═══ Working data

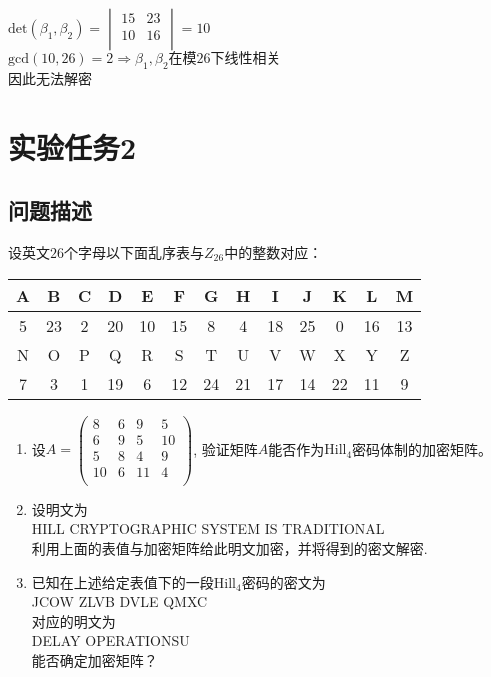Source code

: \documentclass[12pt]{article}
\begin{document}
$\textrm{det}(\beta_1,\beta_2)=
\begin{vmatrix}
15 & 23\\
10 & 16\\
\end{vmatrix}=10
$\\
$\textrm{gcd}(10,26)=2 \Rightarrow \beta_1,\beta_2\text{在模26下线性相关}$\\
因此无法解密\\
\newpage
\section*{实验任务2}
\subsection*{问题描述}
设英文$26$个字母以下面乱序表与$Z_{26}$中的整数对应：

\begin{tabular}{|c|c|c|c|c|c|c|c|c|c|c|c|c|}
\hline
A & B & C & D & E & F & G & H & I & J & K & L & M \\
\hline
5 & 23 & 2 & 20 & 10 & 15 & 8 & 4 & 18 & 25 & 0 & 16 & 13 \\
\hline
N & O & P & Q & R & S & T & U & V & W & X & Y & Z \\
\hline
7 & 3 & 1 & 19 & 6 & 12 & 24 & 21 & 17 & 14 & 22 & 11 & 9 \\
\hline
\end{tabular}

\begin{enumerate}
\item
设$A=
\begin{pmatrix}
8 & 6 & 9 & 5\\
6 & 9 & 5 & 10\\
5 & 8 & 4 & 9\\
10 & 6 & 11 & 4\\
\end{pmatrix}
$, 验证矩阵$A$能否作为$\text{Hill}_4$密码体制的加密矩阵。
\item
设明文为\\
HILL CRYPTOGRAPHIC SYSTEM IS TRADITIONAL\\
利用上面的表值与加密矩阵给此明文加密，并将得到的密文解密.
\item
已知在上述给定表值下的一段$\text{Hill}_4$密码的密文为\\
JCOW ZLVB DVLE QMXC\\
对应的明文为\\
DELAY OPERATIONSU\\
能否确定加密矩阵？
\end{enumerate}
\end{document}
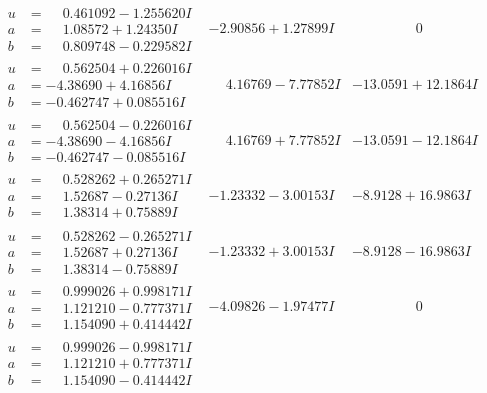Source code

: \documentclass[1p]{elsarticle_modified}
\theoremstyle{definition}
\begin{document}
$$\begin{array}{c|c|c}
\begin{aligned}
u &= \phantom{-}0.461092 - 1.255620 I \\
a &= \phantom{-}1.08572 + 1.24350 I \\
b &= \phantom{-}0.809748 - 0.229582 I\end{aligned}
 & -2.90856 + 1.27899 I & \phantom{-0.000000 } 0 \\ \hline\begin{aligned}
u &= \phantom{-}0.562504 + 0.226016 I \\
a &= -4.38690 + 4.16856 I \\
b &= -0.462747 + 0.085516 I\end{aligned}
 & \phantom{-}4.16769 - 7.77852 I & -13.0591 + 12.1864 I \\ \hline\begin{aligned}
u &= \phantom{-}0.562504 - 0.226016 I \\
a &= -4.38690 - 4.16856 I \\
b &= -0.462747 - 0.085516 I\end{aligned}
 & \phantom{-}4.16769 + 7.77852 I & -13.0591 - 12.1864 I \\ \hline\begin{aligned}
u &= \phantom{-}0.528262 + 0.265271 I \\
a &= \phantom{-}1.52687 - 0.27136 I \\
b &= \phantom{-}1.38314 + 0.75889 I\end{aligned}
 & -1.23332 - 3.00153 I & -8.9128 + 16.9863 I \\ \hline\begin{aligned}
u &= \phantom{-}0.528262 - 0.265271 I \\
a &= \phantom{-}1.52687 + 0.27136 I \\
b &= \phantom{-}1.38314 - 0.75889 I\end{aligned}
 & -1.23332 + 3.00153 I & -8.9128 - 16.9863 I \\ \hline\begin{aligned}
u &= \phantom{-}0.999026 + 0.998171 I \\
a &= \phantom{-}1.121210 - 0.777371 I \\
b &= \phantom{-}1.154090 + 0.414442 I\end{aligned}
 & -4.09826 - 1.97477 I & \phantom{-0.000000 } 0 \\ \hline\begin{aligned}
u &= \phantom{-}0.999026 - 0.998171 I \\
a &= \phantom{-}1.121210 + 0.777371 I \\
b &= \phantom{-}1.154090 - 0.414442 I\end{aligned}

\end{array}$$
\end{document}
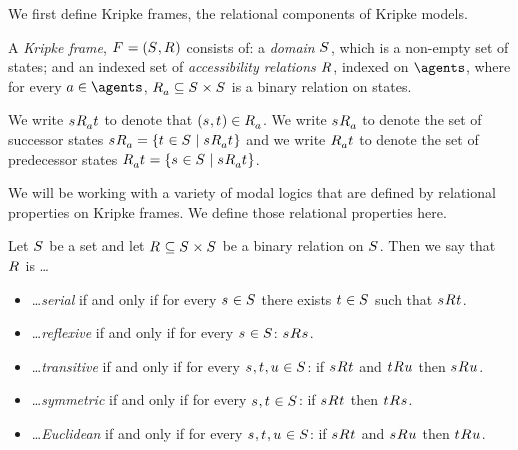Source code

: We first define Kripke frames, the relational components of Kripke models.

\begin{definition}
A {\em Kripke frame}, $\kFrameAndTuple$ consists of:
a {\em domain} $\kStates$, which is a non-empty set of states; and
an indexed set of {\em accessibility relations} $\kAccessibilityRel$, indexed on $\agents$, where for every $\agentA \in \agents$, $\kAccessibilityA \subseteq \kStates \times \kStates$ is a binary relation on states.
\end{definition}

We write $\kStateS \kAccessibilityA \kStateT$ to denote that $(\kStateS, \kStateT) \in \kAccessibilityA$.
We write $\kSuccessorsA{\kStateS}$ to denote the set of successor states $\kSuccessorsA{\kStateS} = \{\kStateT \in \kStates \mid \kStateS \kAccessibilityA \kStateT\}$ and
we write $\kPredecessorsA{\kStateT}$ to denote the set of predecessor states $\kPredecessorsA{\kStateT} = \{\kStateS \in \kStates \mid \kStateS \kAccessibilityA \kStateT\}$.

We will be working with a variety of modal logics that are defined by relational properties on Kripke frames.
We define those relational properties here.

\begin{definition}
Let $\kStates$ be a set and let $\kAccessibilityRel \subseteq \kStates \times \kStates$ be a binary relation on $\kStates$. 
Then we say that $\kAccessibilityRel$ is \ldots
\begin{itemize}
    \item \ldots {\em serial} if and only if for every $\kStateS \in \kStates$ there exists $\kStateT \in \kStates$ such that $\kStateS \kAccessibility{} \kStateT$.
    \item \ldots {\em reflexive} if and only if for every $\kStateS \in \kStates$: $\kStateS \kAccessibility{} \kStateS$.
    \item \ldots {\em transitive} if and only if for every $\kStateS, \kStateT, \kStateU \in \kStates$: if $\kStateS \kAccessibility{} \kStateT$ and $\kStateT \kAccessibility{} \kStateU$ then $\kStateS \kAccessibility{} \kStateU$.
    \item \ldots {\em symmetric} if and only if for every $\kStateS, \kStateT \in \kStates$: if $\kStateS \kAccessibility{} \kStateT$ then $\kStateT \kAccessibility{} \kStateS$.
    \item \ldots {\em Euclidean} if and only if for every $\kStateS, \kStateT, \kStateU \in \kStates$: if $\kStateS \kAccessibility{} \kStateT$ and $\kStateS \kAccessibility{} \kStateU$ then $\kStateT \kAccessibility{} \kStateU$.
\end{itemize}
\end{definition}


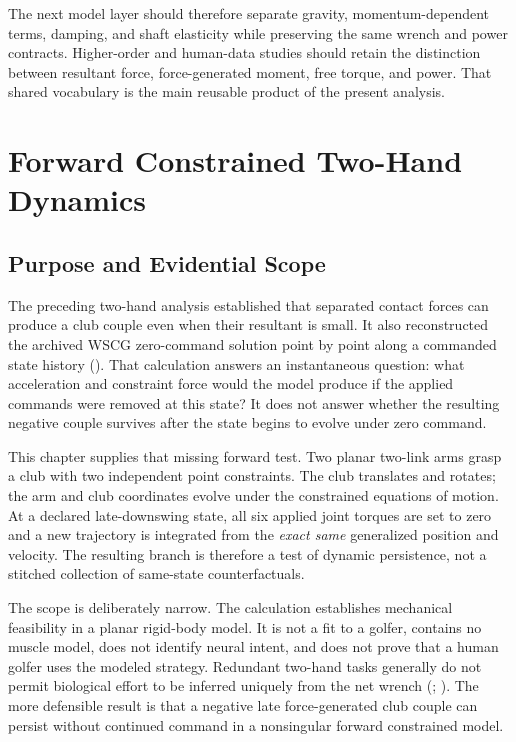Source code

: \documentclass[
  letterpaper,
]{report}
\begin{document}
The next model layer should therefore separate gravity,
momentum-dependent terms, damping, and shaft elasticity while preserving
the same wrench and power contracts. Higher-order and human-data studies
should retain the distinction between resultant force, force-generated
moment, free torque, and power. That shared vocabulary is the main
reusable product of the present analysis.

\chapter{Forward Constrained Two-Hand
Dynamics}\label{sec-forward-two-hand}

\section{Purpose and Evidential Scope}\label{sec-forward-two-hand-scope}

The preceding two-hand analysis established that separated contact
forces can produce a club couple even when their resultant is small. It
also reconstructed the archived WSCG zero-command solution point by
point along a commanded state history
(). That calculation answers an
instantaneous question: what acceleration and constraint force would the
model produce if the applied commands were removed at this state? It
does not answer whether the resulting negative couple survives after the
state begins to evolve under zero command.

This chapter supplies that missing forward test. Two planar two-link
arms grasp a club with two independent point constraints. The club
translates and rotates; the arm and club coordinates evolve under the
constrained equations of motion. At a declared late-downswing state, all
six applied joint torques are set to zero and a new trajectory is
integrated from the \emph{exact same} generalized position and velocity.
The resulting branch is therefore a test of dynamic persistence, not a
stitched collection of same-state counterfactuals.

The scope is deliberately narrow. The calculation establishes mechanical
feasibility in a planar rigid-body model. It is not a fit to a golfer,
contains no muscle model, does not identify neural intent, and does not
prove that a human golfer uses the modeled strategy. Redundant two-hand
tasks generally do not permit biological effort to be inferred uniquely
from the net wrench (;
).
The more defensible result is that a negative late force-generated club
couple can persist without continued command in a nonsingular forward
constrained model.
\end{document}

══════

### Directions for this task
Once the pictures are removed, copy the material above exactly.

### Problem solution
Source code

: \documentclass[12pt]{article}
\begin{document}
$\textrm{det}(\beta_1,\beta_2)=
\begin{vmatrix}
15 & 23\\
10 & 16\\
\end{vmatrix}=10
$\\
$\textrm{gcd}(10,26)=2 \Rightarrow \beta_1,\beta_2\text{在模26下线性相关}$\\
因此无法解密\\
\newpage
\section*{实验任务2}
\subsection*{问题描述}
设英文$26$个字母以下面乱序表与$Z_{26}$中的整数对应：

\begin{tabular}{|c|c|c|c|c|c|c|c|c|c|c|c|c|}
\hline
A & B & C & D & E & F & G & H & I & J & K & L & M \\
\hline
5 & 23 & 2 & 20 & 10 & 15 & 8 & 4 & 18 & 25 & 0 & 16 & 13 \\
\hline
N & O & P & Q & R & S & T & U & V & W & X & Y & Z \\
\hline
7 & 3 & 1 & 19 & 6 & 12 & 24 & 21 & 17 & 14 & 22 & 11 & 9 \\
\hline
\end{tabular}

\begin{enumerate}
\item
设$A=
\begin{pmatrix}
8 & 6 & 9 & 5\\
6 & 9 & 5 & 10\\
5 & 8 & 4 & 9\\
10 & 6 & 11 & 4\\
\end{pmatrix}
$, 验证矩阵$A$能否作为$\text{Hill}_4$密码体制的加密矩阵。
\item
设明文为\\
HILL CRYPTOGRAPHIC SYSTEM IS TRADITIONAL\\
利用上面的表值与加密矩阵给此明文加密，并将得到的密文解密.
\item
已知在上述给定表值下的一段$\text{Hill}_4$密码的密文为\\
JCOW ZLVB DVLE QMXC\\
对应的明文为\\
DELAY OPERATIONSU\\
能否确定加密矩阵？
\end{enumerate}
\end{document}
Source code

: \documentclass[1p]{elsarticle_modified}
\theoremstyle{definition}
\begin{document}
$$\begin{array}{c|c|c}
\begin{aligned}
u &= \phantom{-}0.461092 - 1.255620 I \\
a &= \phantom{-}1.08572 + 1.24350 I \\
b &= \phantom{-}0.809748 - 0.229582 I\end{aligned}
 & -2.90856 + 1.27899 I & \phantom{-0.000000 } 0 \\ \hline\begin{aligned}
u &= \phantom{-}0.562504 + 0.226016 I \\
a &= -4.38690 + 4.16856 I \\
b &= -0.462747 + 0.085516 I\end{aligned}
 & \phantom{-}4.16769 - 7.77852 I & -13.0591 + 12.1864 I \\ \hline\begin{aligned}
u &= \phantom{-}0.562504 - 0.226016 I \\
a &= -4.38690 - 4.16856 I \\
b &= -0.462747 - 0.085516 I\end{aligned}
 & \phantom{-}4.16769 + 7.77852 I & -13.0591 - 12.1864 I \\ \hline\begin{aligned}
u &= \phantom{-}0.528262 + 0.265271 I \\
a &= \phantom{-}1.52687 - 0.27136 I \\
b &= \phantom{-}1.38314 + 0.75889 I\end{aligned}
 & -1.23332 - 3.00153 I & -8.9128 + 16.9863 I \\ \hline\begin{aligned}
u &= \phantom{-}0.528262 - 0.265271 I \\
a &= \phantom{-}1.52687 + 0.27136 I \\
b &= \phantom{-}1.38314 - 0.75889 I\end{aligned}
 & -1.23332 + 3.00153 I & -8.9128 - 16.9863 I \\ \hline\begin{aligned}
u &= \phantom{-}0.999026 + 0.998171 I \\
a &= \phantom{-}1.121210 - 0.777371 I \\
b &= \phantom{-}1.154090 + 0.414442 I\end{aligned}
 & -4.09826 - 1.97477 I & \phantom{-0.000000 } 0 \\ \hline\begin{aligned}
u &= \phantom{-}0.999026 - 0.998171 I \\
a &= \phantom{-}1.121210 + 0.777371 I \\
b &= \phantom{-}1.154090 - 0.414442 I\end{aligned}

\end{array}$$
\end{document}
Source code

: We first define Kripke frames, the relational components of Kripke models.

\begin{definition}
A {\em Kripke frame}, $\kFrameAndTuple$ consists of:
a {\em domain} $\kStates$, which is a non-empty set of states; and
an indexed set of {\em accessibility relations} $\kAccessibilityRel$, indexed on $\agents$, where for every $\agentA \in \agents$, $\kAccessibilityA \subseteq \kStates \times \kStates$ is a binary relation on states.
\end{definition}

We write $\kStateS \kAccessibilityA \kStateT$ to denote that $(\kStateS, \kStateT) \in \kAccessibilityA$.
We write $\kSuccessorsA{\kStateS}$ to denote the set of successor states $\kSuccessorsA{\kStateS} = \{\kStateT \in \kStates \mid \kStateS \kAccessibilityA \kStateT\}$ and
we write $\kPredecessorsA{\kStateT}$ to denote the set of predecessor states $\kPredecessorsA{\kStateT} = \{\kStateS \in \kStates \mid \kStateS \kAccessibilityA \kStateT\}$.

We will be working with a variety of modal logics that are defined by relational properties on Kripke frames.
We define those relational properties here.

\begin{definition}
Let $\kStates$ be a set and let $\kAccessibilityRel \subseteq \kStates \times \kStates$ be a binary relation on $\kStates$. 
Then we say that $\kAccessibilityRel$ is \ldots
\begin{itemize}
    \item \ldots {\em serial} if and only if for every $\kStateS \in \kStates$ there exists $\kStateT \in \kStates$ such that $\kStateS \kAccessibility{} \kStateT$.
    \item \ldots {\em reflexive} if and only if for every $\kStateS \in \kStates$: $\kStateS \kAccessibility{} \kStateS$.
    \item \ldots {\em transitive} if and only if for every $\kStateS, \kStateT, \kStateU \in \kStates$: if $\kStateS \kAccessibility{} \kStateT$ and $\kStateT \kAccessibility{} \kStateU$ then $\kStateS \kAccessibility{} \kStateU$.
    \item \ldots {\em symmetric} if and only if for every $\kStateS, \kStateT \in \kStates$: if $\kStateS \kAccessibility{} \kStateT$ then $\kStateT \kAccessibility{} \kStateS$.
    \item \ldots {\em Euclidean} if and only if for every $\kStateS, \kStateT, \kStateU \in \kStates$: if $\kStateS \kAccessibility{} \kStateT$ and $\kStateS \kAccessibility{} \kStateU$ then $\kStateT \kAccessibility{} \kStateU$.
\end{itemize}
\end{definition}


Source code

: \documentclass[
  letterpaper,
]{report}
\begin{document}
The next model layer should therefore separate gravity,
momentum-dependent terms, damping, and shaft elasticity while preserving
the same wrench and power contracts. Higher-order and human-data studies
should retain the distinction between resultant force, force-generated
moment, free torque, and power. That shared vocabulary is the main
reusable product of the present analysis.

\chapter{Forward Constrained Two-Hand
Dynamics}\label{sec-forward-two-hand}

\section{Purpose and Evidential Scope}\label{sec-forward-two-hand-scope}

The preceding two-hand analysis established that separated contact
forces can produce a club couple even when their resultant is small. It
also reconstructed the archived WSCG zero-command solution point by
point along a commanded state history
(). That calculation answers an
instantaneous question: what acceleration and constraint force would the
model produce if the applied commands were removed at this state? It
does not answer whether the resulting negative couple survives after the
state begins to evolve under zero command.

This chapter supplies that missing forward test. Two planar two-link
arms grasp a club with two independent point constraints. The club
translates and rotates; the arm and club coordinates evolve under the
constrained equations of motion. At a declared late-downswing state, all
six applied joint torques are set to zero and a new trajectory is
integrated from the \emph{exact same} generalized position and velocity.
The resulting branch is therefore a test of dynamic persistence, not a
stitched collection of same-state counterfactuals.

The scope is deliberately narrow. The calculation establishes mechanical
feasibility in a planar rigid-body model. It is not a fit to a golfer,
contains no muscle model, does not identify neural intent, and does not
prove that a human golfer uses the modeled strategy. Redundant two-hand
tasks generally do not permit biological effort to be inferred uniquely
from the net wrench (;
).
The more defensible result is that a negative late force-generated club
couple can persist without continued command in a nonsingular forward
constrained model.
\end{document}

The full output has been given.